Pada Kamis (20/7/2023), Dewan Eropa mengatakan bahwa mereka memberlakukan langkah-langkah pembatasan terhadap 18 individu dan 5 entitas di bawah Rezim Sanksi Hak Asasi Manusia Global Uni Eropa, karena tanggung jawab mereka atas pelanggaran hak asasi manusia yang serius dan pelanggaran di Afghanistan, Sudan Selatan, Republik Afrika Tengah, Ukraina, dan Rusia.
“Enam orang masuk dalam daftar atas berbagai bentuk kekerasan seksual dan kekerasan berbasis gender,” kata Dewan Uni Eropa dalam sebuah pernyataan.

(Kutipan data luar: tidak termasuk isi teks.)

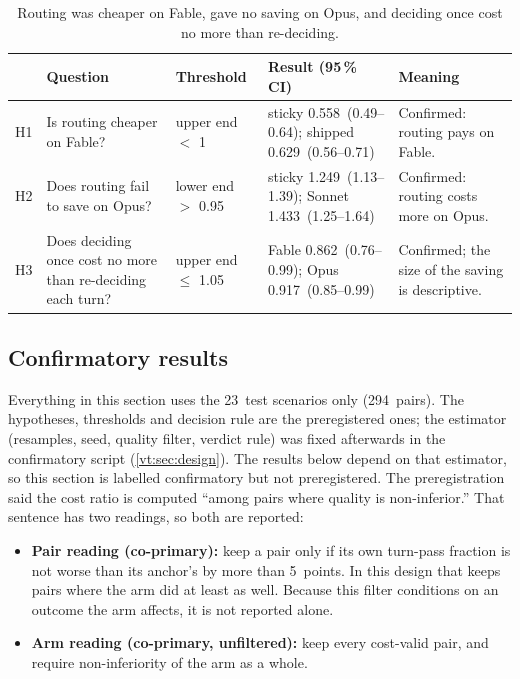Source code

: \documentclass[11pt,letterpaper]{article}
\newcommand{\CfFableShippedPair}{0.629}
\newcommand{\CfFableShippedPairCI}{0.56--0.71}
\newcommand{\CfFableStickyPair}{0.558}
\newcommand{\CfFableStickyPairCI}{0.49--0.64}
\newcommand{\CfOpusSonnetPair}{1.433}
\newcommand{\CfOpusSonnetPairCI}{1.25--1.64}
\newcommand{\CfOpusStickyPair}{1.249}
\newcommand{\CfOpusStickyPairCI}{1.13--1.39}
\newcommand{\HThreeFable}{0.862}
\newcommand{\HThreeFableCI}{0.76--0.99}
\newcommand{\HThreeOpus}{0.917}
\newcommand{\HThreeOpusCI}{0.85--0.99}
\newcommand{\HThreeUpper}{1.05}
\newcommand{\HTwoLower}{0.95}
\newcommand{\NIMarginPts}{5}
\newcommand{\NTest}{23}
\newcommand{\NTestPairs}{294}
\begin{document}
\begin{table}[tbp]
\centering\footnotesize
\caption{Routing was cheaper on Fable, gave no saving on Opus, and deciding once cost no more than re-deciding.}
\label{tab:chyp}
\begin{tabularx}{\textwidth}{@{}l >{\raggedright\arraybackslash}p{} >{\raggedright\arraybackslash}p{}
  >{\raggedright\arraybackslash}p{} >{\raggedright\arraybackslash}X@{}}
\toprule
 & Question & Threshold & Result (95\,\% CI) & Meaning \\
\midrule
H1 & Is routing cheaper on Fable? & upper end $<$ 1 & sticky \CfFableStickyPair\ (\CfFableStickyPairCI); shipped
  \CfFableShippedPair\ (\CfFableShippedPairCI) & Confirmed: routing pays on Fable. \\
H2 & Does routing fail to save on Opus? & lower end $>$ \HTwoLower & sticky \CfOpusStickyPair\ (\CfOpusStickyPairCI);
  Sonnet \CfOpusSonnetPair\ (\CfOpusSonnetPairCI) & Confirmed: routing costs more on Opus. \\
H3 & Does deciding once cost no more than re-deciding each turn? & upper end $\le$ \HThreeUpper & Fable \HThreeFable\
  (\HThreeFableCI); Opus \HThreeOpus\ (\HThreeOpusCI) & Confirmed; the size of the saving is descriptive. \\
\bottomrule
\end{tabularx}
\end{table}
\subsection{Confirmatory results}\label{vt:sec:confirm}

Everything in this section uses the \NTest\ test scenarios only (\NTestPairs\ pairs). The hypotheses,
thresholds and decision rule are the preregistered ones; the estimator (resamples, seed, quality filter,
verdict rule) was fixed afterwards in the confirmatory script (\cref{vt:sec:design}). The results below depend on
that estimator, so this section is labelled confirmatory but not preregistered. The preregistration said the cost ratio is computed ``among pairs where quality is
non-inferior.'' That sentence has two readings, so both are reported:
\begin{itemize}
  \item \textbf{Pair reading (co-primary):} keep a pair only if its own turn-pass fraction is not worse than
    its anchor's by more than \NIMarginPts\ points. In this design that keeps pairs where the arm did at
    least as well. Because this filter conditions on an outcome the arm affects, it is not reported alone.
  \item \textbf{Arm reading (co-primary, unfiltered):} keep every cost-valid pair, and require non-inferiority of
    the arm as a whole.
\end{itemize}
\end{document}
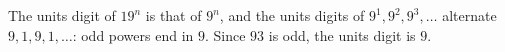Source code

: The units digit of $19^n$ is that of $9^n$, and the units digits of $9^1,9^2,9^3,\ldots$ alternate $9,1,9,1,\ldots$: odd powers end in $9$. Since $93$ is odd, the units digit is $\boxed{9}$.
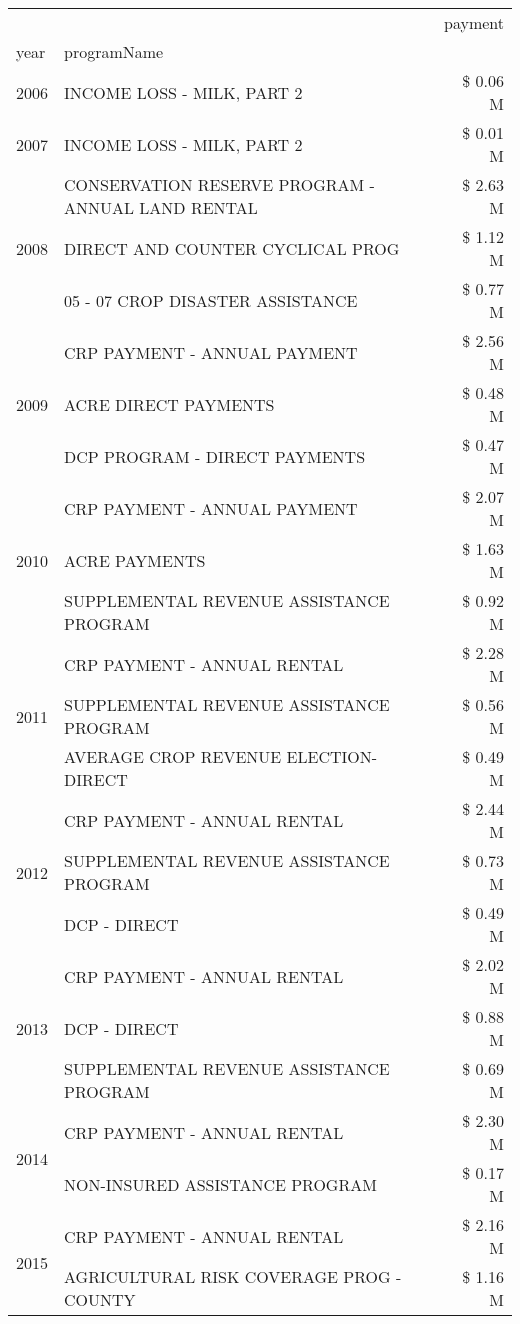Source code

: \begin{tabular}{llr}
\toprule
 &  & payment \\
year & programName &  \\
\midrule
2006 & INCOME LOSS - MILK, PART 2 & \$ 0.06 M \\
\cline{1-3}
2007 & INCOME LOSS - MILK, PART 2 & \$ 0.01 M \\
\cline{1-3}
\multirow[t]{3}{*}{2008} & CONSERVATION RESERVE PROGRAM - ANNUAL LAND RENTAL & \$ 2.63 M \\
 & DIRECT AND COUNTER CYCLICAL PROG & \$ 1.12 M \\
 & 05 - 07 CROP DISASTER ASSISTANCE & \$ 0.77 M \\
\cline{1-3}
\multirow[t]{3}{*}{2009} & CRP PAYMENT - ANNUAL PAYMENT & \$ 2.56 M \\
 & ACRE DIRECT PAYMENTS & \$ 0.48 M \\
 & DCP PROGRAM - DIRECT PAYMENTS & \$ 0.47 M \\
\cline{1-3}
\multirow[t]{3}{*}{2010} & CRP PAYMENT - ANNUAL PAYMENT & \$ 2.07 M \\
 & ACRE PAYMENTS & \$ 1.63 M \\
 & SUPPLEMENTAL REVENUE ASSISTANCE PROGRAM & \$ 0.92 M \\
\cline{1-3}
\multirow[t]{3}{*}{2011} & CRP PAYMENT - ANNUAL RENTAL & \$ 2.28 M \\
 & SUPPLEMENTAL REVENUE ASSISTANCE PROGRAM & \$ 0.56 M \\
 & AVERAGE CROP REVENUE ELECTION-DIRECT & \$ 0.49 M \\
\cline{1-3}
\multirow[t]{3}{*}{2012} & CRP PAYMENT - ANNUAL RENTAL & \$ 2.44 M \\
 & SUPPLEMENTAL REVENUE ASSISTANCE PROGRAM & \$ 0.73 M \\
 & DCP - DIRECT & \$ 0.49 M \\
\cline{1-3}
\multirow[t]{3}{*}{2013} & CRP PAYMENT - ANNUAL RENTAL & \$ 2.02 M \\
 & DCP - DIRECT & \$ 0.88 M \\
 & SUPPLEMENTAL REVENUE ASSISTANCE PROGRAM & \$ 0.69 M \\
\cline{1-3}
\multirow[t]{2}{*}{2014} & CRP PAYMENT - ANNUAL RENTAL & \$ 2.30 M \\
 & NON-INSURED ASSISTANCE PROGRAM & \$ 0.17 M \\
\cline{1-3}
\multirow[t]{3}{*}{2015} & CRP PAYMENT - ANNUAL RENTAL & \$ 2.16 M \\
 & AGRICULTURAL RISK COVERAGE PROG - COUNTY & \$ 1.16 M \\

\end{tabular}
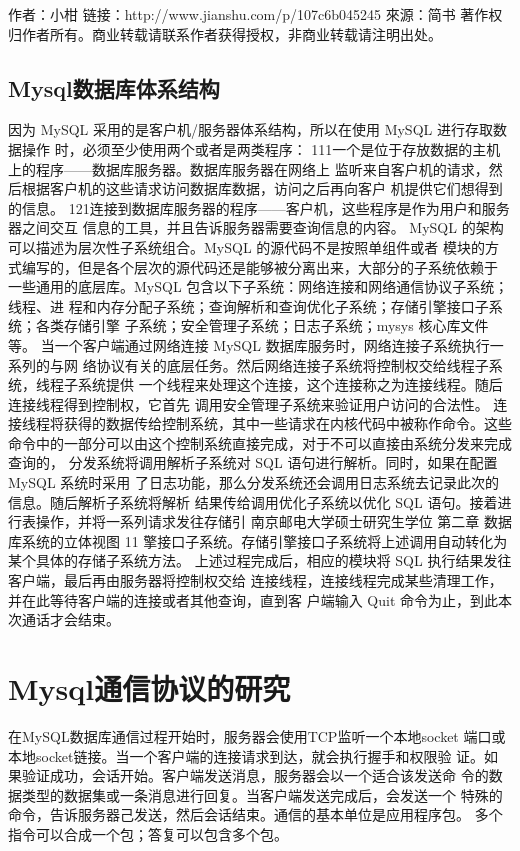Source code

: 作者：小柑
链接：http://www.jianshu.com/p/107c6b045245
來源：简书
著作权归作者所有。商业转载请联系作者获得授权，非商业转载请注明出处。
\subsection{Mysql数据库体系结构}
因为 MySQL 采用的是客户机/服务器体系结构，所以在使用 MySQL 进行存取数据操作
时，必须至少使用两个或者是两类程序：
111一个是位于存放数据的主机上的程序——数据库服务器。数据库服务器在网络上
监听来自客户机的请求，然后根据客户机的这些请求访问数据库数据，访问之后再向客户
机提供它们想得到的信息。
121连接到数据库服务器的程序——客户机，这些程序是作为用户和服务器之间交互
信息的工具，并且告诉服务器需要查询信息的内容。
MySQL 的架构可以描述为层次性子系统组合。MySQL 的源代码不是按照单组件或者
模块的方式编写的，但是各个层次的源代码还是能够被分离出来，大部分的子系统依赖于
一些通用的底层库。MySQL 包含以下子系统：网络连接和网络通信协议子系统；线程、进
程和内存分配子系统；查询解析和查询优化子系统；存储引擎接口子系统；各类存储引擎
子系统；安全管理子系统；日志子系统；mysys 核心库文件等。
当一个客户端通过网络连接 MySQL 数据库服务时，网络连接子系统执行一系列的与网
络协议有关的底层任务。然后网络连接子系统将控制权交给线程子系统，线程子系统提供
一个线程来处理这个连接，这个连接称之为连接线程。随后连接线程得到控制权，它首先
调用安全管理子系统来验证用户访问的合法性。
连接线程将获得的数据传给控制系统，其中一些请求在内核代码中被称作命令。这些
命令中的一部分可以由这个控制系统直接完成，对于不可以直接由系统分发来完成查询的，
分发系统将调用解析子系统对 SQL 语句进行解析。同时，如果在配置 MySQL 系统时采用
了日志功能，那么分发系统还会调用日志系统去记录此次的信息。随后解析子系统将解析
结果传给调用优化子系统以优化 SQL 语句。接着进行表操作，并将一系列请求发往存储引
南京邮电大学硕士研究生学位 第二章 数据库系统的立体视图
11
擎接口子系统。存储引擎接口子系统将上述调用自动转化为某个具体的存储子系统方法。
上述过程完成后，相应的模块将 SQL 执行结果发往客户端，最后再由服务器将控制权交给
连接线程，连接线程完成某些清理工作，并在此等待客户端的连接或者其他查询，直到客
户端输入 Quit 命令为止，到此本次通话才会结束。
\section{Mysql通信协议的研究}
在MySQL数据库通信过程开始时，服务器会使用TCP监听一个本地socket
端口或本地socket链接。当一个客户端的连接请求到达，就会执行握手和权限验
证。如果验证成功，会话开始。客户端发送消息，服务器会以一个适合该发送命
令的数据类型的数据集或一条消息进行回复。当客户端发送完成后，会发送一个
特殊的命令，告诉服务器己发送，然后会话结束。通信的基本单位是应用程序包。
多个指令可以合成一个包；答复可以包含多个包。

“Penjabat Menteri Pendidikan dan Kehakiman Taliban dan penjabat Ketua Mahkamah Agung Afghanistan karena peran mereka dalam merampas hak-hak anak perempuan dan perempuan Afghanistan untuk mendapatkan pendidikan, akses terhadap keadilan, dan perlakuan yang setara antara laki-laki dan perempuan” termasuk di antara enam orang tersebut,” lanjut pernyataan, seperti dilansir Tolo News (21/7).
“Sanksi-sanksi ini tidak hanya berdampak negatif terhadap para pejabat Afghanistan, namun Taliban juga harus mengambil tindakan serius untuk mengubah kehidupan rakyat Afghanistan,” kata Wais Naseri, analis politik.
Mujahid meminta Uni Eropa untuk menggunakan dialog daripada tekanan dan sanksi.
“Alih-alih menggunakan tekanan dan sanksi, interaksi, dialog dan pemahaman harus digunakan. Mengulangi pengalaman yang gagal terhadap warga Afghanistan dan memaksakan politik tidak memberikan hasil,” katanya di Twitter.
Maret lalu, Uni Eropa mengumumkan sanksi terhadap sembilan individu dan tiga entitas di bawah Rezim Sanksi Hak Asasi Manusia Global, termasuk dua menteri Imarah Islam Afghanistan -Menteri Pendidikan Tinggi Neda Mohammad Nadim dan Menteri Penyebaran Kebajikan dan Pencegahan, Wakil Mohammad Khalid Hanafi- karena berada di balik keputusan yang melarang perempuan dari pendidikan tinggi dan praktik-praktik yang dipisahkan berdasarkan jenis kelamin di ruang publik.